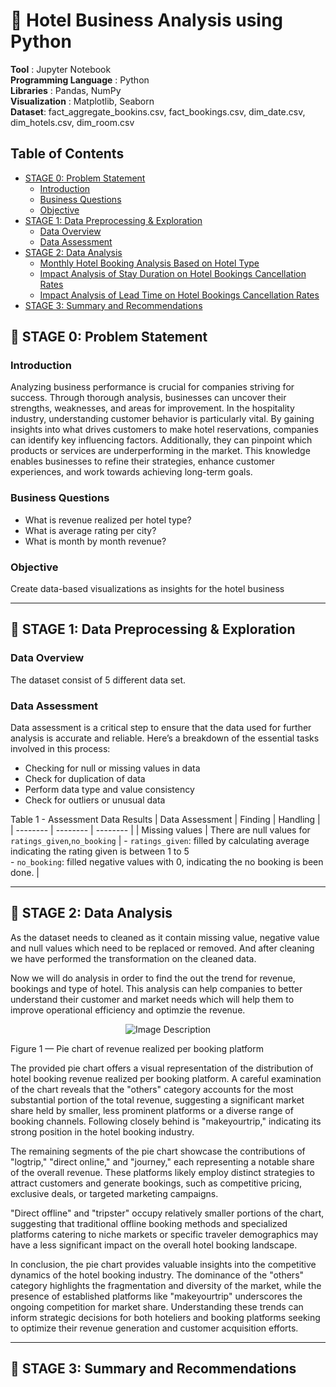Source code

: # 🏬 Hotel Business Analysis using Python

**Tool** : Jupyter Notebook  
**Programming Language** : Python  
**Libraries** : Pandas, NumPy  
**Visualization** : Matplotlib, Seaborn  
**Dataset**: fact_aggregate_bookins.csv, fact_bookings.csv, dim_date.csv, dim_hotels.csv, dim_room.csv

## Table of Contents

 - [STAGE 0: Problem Statement](#-stage-0-problem-statement)
      - [Introduction](#Introduction)
      - [Business Questions](#business-questions)
      - [Objective](#business-questions)
  - [STAGE 1: Data Preprocessing & Exploration](#-stage-1-data-exploration)
      - [Data Overview](#data-overview)
      - [Data Assessment](#data-assessment)
  - [STAGE 2: Data Analysis](#-stage-2-data-Analysis)
      - [Monthly Hotel Booking Analysis Based on Hotel Type](#1-monthly-hotel-booking-analysis-based-on-hotel-type)
      - [Impact Analysis of Stay Duration on Hotel Bookings Cancellation Rates](#2-impact-analysis-of-stay-duration-on-hotel-bookings-cancellation-rates)
      - [Impact Analysis of Lead Time on Hotel Bookings Cancellation Rates](#3-impact-analysis-of-lead-time-on-hotel-bookings-cancellation-rates)
  - [STAGE 3: Summary and Recommendations](#-stage-5-summary-and-recommendations)


## 📂 STAGE 0: Problem Statement

### Introduction

Analyzing business performance is crucial for companies striving for success. Through thorough analysis, businesses can uncover their strengths, weaknesses, and areas for improvement. In the hospitality industry, understanding customer behavior is particularly vital. By gaining insights into what drives customers to make hotel reservations, companies can identify key influencing factors. Additionally, they can pinpoint which products or services are underperforming in the market. This knowledge enables businesses to refine their strategies, enhance customer experiences, and work towards achieving long-term goals.


### Business Questions
- What is revenue realized per hotel type?
- What is average rating per city?
- What is month by month revenue?

### Objective <br>

Create data-based visualizations as insights for the hotel business

----
## 📂 STAGE 1: Data Preprocessing & Exploration

### Data Overview

The dataset consist of 5 different data set.

### Data Assessment
Data assessment is a critical step to ensure that the data used for further analysis is accurate and reliable. Here’s a breakdown of the essential tasks involved in this process:
  - Checking for null or missing values ​​in data
  - Check for duplication of data
  - Perform data type and value consistency
  - Check for outliers or unusual data


Table 1 - Assessment Data Results
| Data Assessment | Finding | Handling |
| -------- | -------- | -------- |
| Missing values | There are null values ​​for `ratings_given`,`no_booking` | - `ratings_given`: filled by calculating average indicating the rating given is between 1 to 5 <br>- `no_booking`: filled negative values with 0, indicating the no booking is been done. |

----
## 📂 STAGE 2: Data Analysis

As the dataset needs to cleaned as it contain missing value, negative value and null values which need to be replaced or removed.
And after cleaning we have performed the transformation on  the cleaned data.

Now we will do analysis in order to find the out the trend for revenue, bookings and type of hotel. This analysis can help companies to better understand their customer and market needs which will help them to
improve operational efficiency and optimzie the revenue. <br>


<div align="center">
  <img src="https://github.com/user-attachments/assets/f085fcf8-c036-4a5c-89f0-536064eb231a" alt="Image Description" />
</div>
<p align = 'center'>
  
Figure 1 — Pie chart of revenue realized per booking platform

The provided pie chart offers a visual representation of the distribution of hotel booking revenue realized per booking platform. A careful examination of the chart reveals that the "others" category accounts for the most substantial portion of the total revenue, suggesting a significant market share held by smaller, less prominent platforms or a diverse range of booking channels. Following closely behind is "makeyourtrip," indicating its strong position in the hotel booking industry.

The remaining segments of the pie chart showcase the contributions of "logtrip," "direct online," and "journey," each representing a notable share of the overall revenue. These platforms likely employ distinct strategies to attract customers and generate bookings, such as competitive pricing, exclusive deals, or targeted marketing campaigns.

"Direct offline" and "tripster" occupy relatively smaller portions of the chart, suggesting that traditional offline booking methods and specialized platforms catering to niche markets or specific traveler demographics may have a less significant impact on the overall hotel booking landscape.

In conclusion, the pie chart provides valuable insights into the competitive dynamics of the hotel booking industry. The dominance of the "others" category highlights the fragmentation and diversity of the market, while the presence of established platforms like "makeyourtrip" underscores the ongoing competition for market share. Understanding these trends can inform strategic decisions for both hoteliers and booking platforms seeking to optimize their revenue generation and customer acquisition efforts.


----

## 📂 STAGE 3: Summary and Recommendations
<br>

## Exercise
When a line in the material above holds the word "Preprocessing", count it; report only the total.

## Exercise output
2